Author
Title
Craniofacial variation III: Efficient, landmark-free superimposition of head surface scans
Abstract
The now-familiar approach of landmark-based morphometric analysis is problematic for many anthropological (and other) data sets. Many structures of interest lack meaningful and repeatably identifiable landmarks. At the same time, it is becoming increasingly easy to collect data via surface scans for ever larger samples of specimens, making manual landmark placement for superimposition and other analyses impractically time consuming. One way to address this is through the use of landmark-free methods, such as the Iterative Closest Point (ICP) algorithm, to directly process the surface scans. ICP relies on a nearest neighbor search (NNS), which is very computationally intensive. A simple NNS requires on the order of n2 operations, where n can reach easily into the hundreds of thousands. This poster presents a computationally efficient approach to ICP that yields a substantial reduction in computation costs. In this efficient method, we cluster the vertices in one scan into small groups, tracking cluster creation to form a spatial tree. Searches performed with these trees dramatically decrease the computational cost, to order n ∗ log(n). For instance, superimposing two scans of 23,000 points using the new process was approximately sixty times faster than the naive method.

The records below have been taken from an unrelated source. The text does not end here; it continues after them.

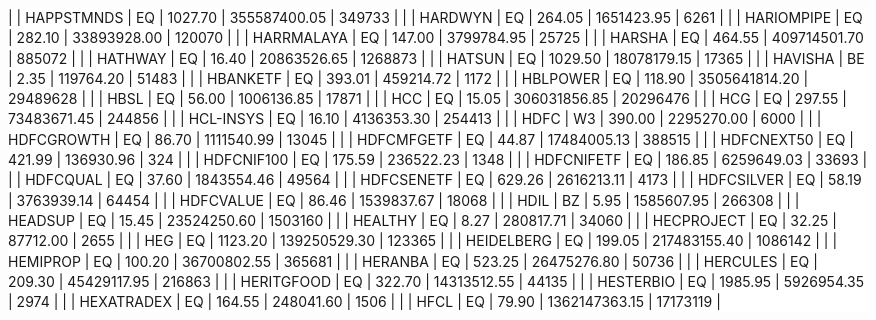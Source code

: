 |  | HAPPSTMNDS | EQ | 1027.70 | 355587400.05 | 349733 |
|  | HARDWYN | EQ | 264.05 | 1651423.95 | 6261 |
|  | HARIOMPIPE | EQ | 282.10 | 33893928.00 | 120070 |
|  | HARRMALAYA | EQ | 147.00 | 3799784.95 | 25725 |
|  | HARSHA | EQ | 464.55 | 409714501.70 | 885072 |
|  | HATHWAY | EQ | 16.40 | 20863526.65 | 1268873 |
|  | HATSUN | EQ | 1029.50 | 18078179.15 | 17365 |
|  | HAVISHA | BE | 2.35 | 119764.20 | 51483 |
|  | HBANKETF | EQ | 393.01 | 459214.72 | 1172 |
|  | HBLPOWER | EQ | 118.90 | 3505641814.20 | 29489628 |
|  | HBSL | EQ | 56.00 | 1006136.85 | 17871 |
|  | HCC | EQ | 15.05 | 306031856.85 | 20296476 |
|  | HCG | EQ | 297.55 | 73483671.45 | 244856 |
|  | HCL-INSYS | EQ | 16.10 | 4136353.30 | 254413 |
|  | HDFC | W3 | 390.00 | 2295270.00 | 6000 |
|  | HDFCGROWTH | EQ | 86.70 | 1111540.99 | 13045 |
|  | HDFCMFGETF | EQ | 44.87 | 17484005.13 | 388515 |
|  | HDFCNEXT50 | EQ | 421.99 | 136930.96 | 324 |
|  | HDFCNIF100 | EQ | 175.59 | 236522.23 | 1348 |
|  | HDFCNIFETF | EQ | 186.85 | 6259649.03 | 33693 |
|  | HDFCQUAL | EQ | 37.60 | 1843554.46 | 49564 |
|  | HDFCSENETF | EQ | 629.26 | 2616213.11 | 4173 |
|  | HDFCSILVER | EQ | 58.19 | 3763939.14 | 64454 |
|  | HDFCVALUE | EQ | 86.46 | 1539837.67 | 18068 |
|  | HDIL | BZ | 5.95 | 1585607.95 | 266308 |
|  | HEADSUP | EQ | 15.45 | 23524250.60 | 1503160 |
|  | HEALTHY | EQ | 8.27 | 280817.71 | 34060 |
|  | HECPROJECT | EQ | 32.25 | 87712.00 | 2655 |
|  | HEG | EQ | 1123.20 | 139250529.30 | 123365 |
|  | HEIDELBERG | EQ | 199.05 | 217483155.40 | 1086142 |
|  | HEMIPROP | EQ | 100.20 | 36700802.55 | 365681 |
|  | HERANBA | EQ | 523.25 | 26475276.80 | 50736 |
|  | HERCULES | EQ | 209.30 | 45429117.95 | 216863 |
|  | HERITGFOOD | EQ | 322.70 | 14313512.55 | 44135 |
|  | HESTERBIO | EQ | 1985.95 | 5926954.35 | 2974 |
|  | HEXATRADEX | EQ | 164.55 | 248041.60 | 1506 |
|  | HFCL | EQ | 79.90 | 1362147363.15 | 17173119 |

The algorithm has been demonstrated here by fitting a sample of 40 bald head scans, provided by the US Armed Services, to a reference template to show regional variability. While the ICP algorithm is dependent on initialization, the conventional coordinate axes in the scans provide adequate initialization parameters. This method is applicable to most landmark-sparse structures.
This work was funded, in part, by Cooperative Research Agreement W911QY-12-2-0004, between Florida State University and the US Army Natick Soldier Research, Development, and Engineering Center. Approved for public release.